Boston Scientific Loses Bid for New Patent Trial

Company plans to appeal ruling

By: Michael Barbella

Managing Editor

A federal judge rejected a request by Boston Scientific Corp. for a new trial in a patent-infringement case that ended with a $501 million judgment against the medical-device maker.

Boston Scientific said it planned to appeal the July 9 ruling by U.S. District Judge T. John Ward in a case involving the company’s drug-treated heart stents.

Dr. Bruce N. Saffran sued the company, claiming that its stents infringed on his 1997 patent covering technology to deliver injury-healing medication inside the body.

Heart stents are mesh-wire tubes that prop open coronary arteries after surgery to remove fatty plaque.

In February, a jury in Marshall that sat through a one-week trial deliberated less than two hours before awarding Saffran $432 million. Ward later raised the amount by adding $69 million for interest on royalties dating to 2004, when Boston Scientific introduced the stents in the United States.

One of Saffran’s lawyers, Gary Hoffman, said the judge’s ruling supported the view that the jury “weighed the evidence on damages and that there was no basis whatsoever” to reduce the award.

Boston Scientific spokesman Paul Donovan said the Natick, Mass.-based company planned to appeal.

“The verdict is unsupported by both the evidence and the law, and we believe we will prevail on appeal,” Donovan said.

Boston Scientific based its motion for a new trial partly on the claim that the judge made prejudicial comments in front of the jury about the conduct of the company’s lawyers.

Ward wrote that the lawyers repeatedly broke his rules by such tactics as trying to elicit improper testimony from witnesses. In seeking a new trial, he wrote, the company was distorting the record of what happened during the trial.

Drug-coated stents are designed to prevent post-surgical scar tissue from creating new blockages in coronary arteries.

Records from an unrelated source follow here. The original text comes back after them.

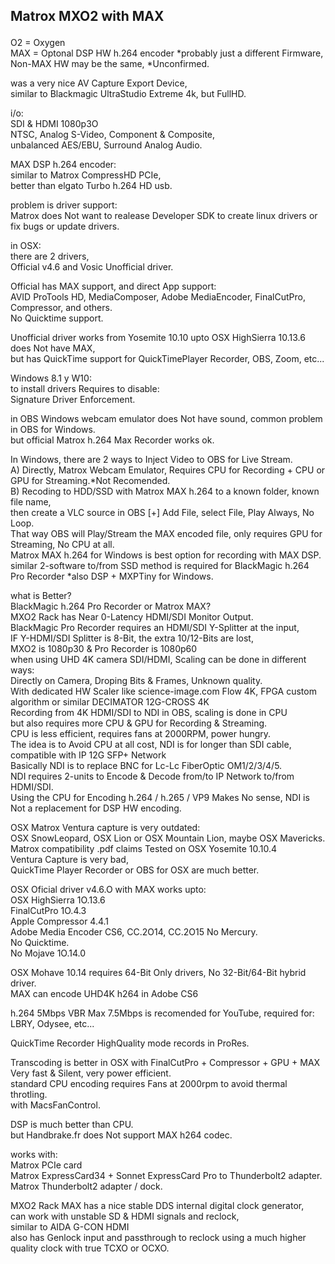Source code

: ## Matrox MXO2 with MAX </p>

O2 = Oxygen </br>
MAX = Optonal DSP HW h.264 encoder *probably just a different Firmware, Non-MAX HW may be the same, *Unconfirmed. </p>

was a very nice AV Capture Export Device, </br>
similar to Blackmagic UltraStudio Extreme 4k, but FullHD. </p>

i/o: </br>
SDI & HDMI 1080p3O </br>
NTSC, Analog S-Video, Component & Composite, </br>
unbalanced AES/EBU, Surround Analog Audio. </p>

MAX DSP h.264 encoder: </br>
similar to Matrox CompressHD PCIe,  </br>
better than elgato Turbo h.264 HD usb. </p>

problem is driver support: </br>
Matrox does Not want to realease Developer SDK to create linux drivers or fix bugs or update drivers. </p>

in OSX: </br>
there are 2 drivers, </br>
Official v4.6 and Vosic Unofficial driver. </p>

Official has MAX support, and direct App support: </br>
AVID ProTools HD, MediaComposer, Adobe MediaEncoder, FinalCutPro, Compressor, and others. </br>
No Quicktime support. </p>

Unofficial driver works from Yosemite 10.10 upto OSX HighSierra 10.13.6 </br>
does Not have MAX, </br>
but has QuickTime support for QuickTimePlayer Recorder, OBS, Zoom, etc... </p>

Windows 8.1 y W10: </br>
to install drivers Requires to disable: </br>
Signature Driver Enforcement. </p>

in OBS Windows webcam emulator does Not have sound, common problem in OBS for Windows. </br>
but official Matrox h.264 Max Recorder works ok. </p>

In Windows, there are 2 ways to Inject Video to OBS for Live Stream. </br>
A) Directly, Matrox Webcam Emulator, Requires CPU for Recording + CPU or GPU for Streaming.*Not Recomended. </br>
B) Recoding to HDD/SSD with Matrox MAX h.264 to a known folder, known file name, </br>
then create a VLC source in OBS [+] Add File, select File, Play Always, No Loop. </br>
That way OBS will Play/Stream the MAX encoded file, only requires GPU for Streaming, No CPU at all. </br>
Matrox MAX h.264 for Windows is best option for recording with MAX DSP. </br>
similar 2-software to/from SSD method is required for BlackMagic h.264 Pro Recorder *also DSP + MXPTiny for Windows. </p>

what is Better? </br>
BlackMagic h.264 Pro Recorder or Matrox MAX? </br>
MXO2 Rack has Near 0-Latency HDMI/SDI Monitor Output. </br>
BlackMagic Pro Recorder requires an HDMI/SDI Y-Splitter at the input, </br>
IF Y-HDMI/SDI Splitter is 8-Bit, the extra 10/12-Bits are lost, </br>
MXO2 is 1080p30 & Pro Recorder is 1080p60 </br>
when using UHD 4K camera SDI/HDMI, Scaling can be done in different ways: </br>
Directly on Camera, Droping Bits & Frames, Unknown quality. </br>
With dedicated HW Scaler like science-image.com Flow 4K, FPGA custom algorithm or similar DECIMATOR 12G-CROSS 4K </br>
Recording from 4K HDMI/SDI to NDI in OBS, scaling is done in CPU </br>
but also requires more CPU & GPU for Recording & Streaming. </br>
CPU is less efficient, requires fans at 2000RPM, power hungry. </br>
The idea is to Avoid CPU at all cost, NDI is for longer than SDI cable, compatible with IP 12G SFP+ Network </br>
Basically NDI is to replace BNC for Lc-Lc FiberOptic OM1/2/3/4/5. </br>
NDI requires 2-units to Encode & Decode from/to IP Network to/from HDMI/SDI. </br>
Using the CPU for Encoding h.264 / h.265 / VP9 Makes No sense, NDI is Not a replacement for DSP HW encoding. </p>

OSX Matrox Ventura capture is very outdated: </br>
OSX SnowLeopard, OSX Lion or OSX Mountain Lion, maybe OSX Mavericks. </br>
Matrox compatibility .pdf claims Tested on OSX Yosemite 10.10.4 </br>
Ventura Capture is very bad, </br>
QuickTime Player Recorder or OBS for OSX are much better. </p>

OSX Oficial driver v4.6.O with MAX works upto: </br>
OSX HighSierra 1O.13.6 </br>
FinalCutPro 1O.4.3 </br>
Apple Compressor 4.4.1 </br>
Adobe Media Encoder CS6, CC.2O14, CC.2O15 No Mercury. </br>
No Quicktime. </br>
No Mojave 1O.14.0 </p>

OSX Mohave 10.14 requires 64-Bit Only drivers, No 32-Bit/64-Bit hybrid driver. </br>
MAX can encode UHD4K h264 in Adobe CS6 </p>

h.264 5Mbps VBR Max 7.5Mbps is recomended for YouTube, required for: LBRY, Odysee, etc... </p>

QuickTime Recorder HighQuality mode records in ProRes. </p>

Transcoding is better in OSX with FinalCutPro + Compressor + GPU + MAX </br>
Very fast & Silent, very power efficient. </br>
standard CPU encoding requires Fans at 2000rpm to avoid thermal throtling. </br>
with MacsFanControl. </p>

DSP is much better than CPU. </br>
but Handbrake.fr does Not support MAX h264 codec. </p>

works with: </br>
Matrox PCIe card </br>
Matrox ExpressCard34 + Sonnet ExpressCard Pro to Thunderbolt2 adapter. </br>
Matrox Thunderbolt2 adapter / dock. </p>


MXO2 Rack MAX has a nice stable DDS internal digital clock generator, </br>
can work with unstable SD & HDMI signals and reclock, </br>
similar to AIDA G-CON HDMI </br>
also has Genlock input and passthrough to reclock using a much higher quality clock with true TCXO or OCXO. </p>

Boston Scientific argued that Saffran’s patent differed in design from its Taxus stent. It argued Saffran’s invention was insignificant and that more than 100 companies had declined to pay a license to use it.

Boston Scientific and a unit of Johnson & Johnson dominate the market for newer stents.

Saffran, a radiologist from Princeton, N.J., also sued Johnson & Johnson. That case is pending in the same east Texas district, which attracts many patent claims because of its quick handling of cases and reputation for favoring plaintiffs.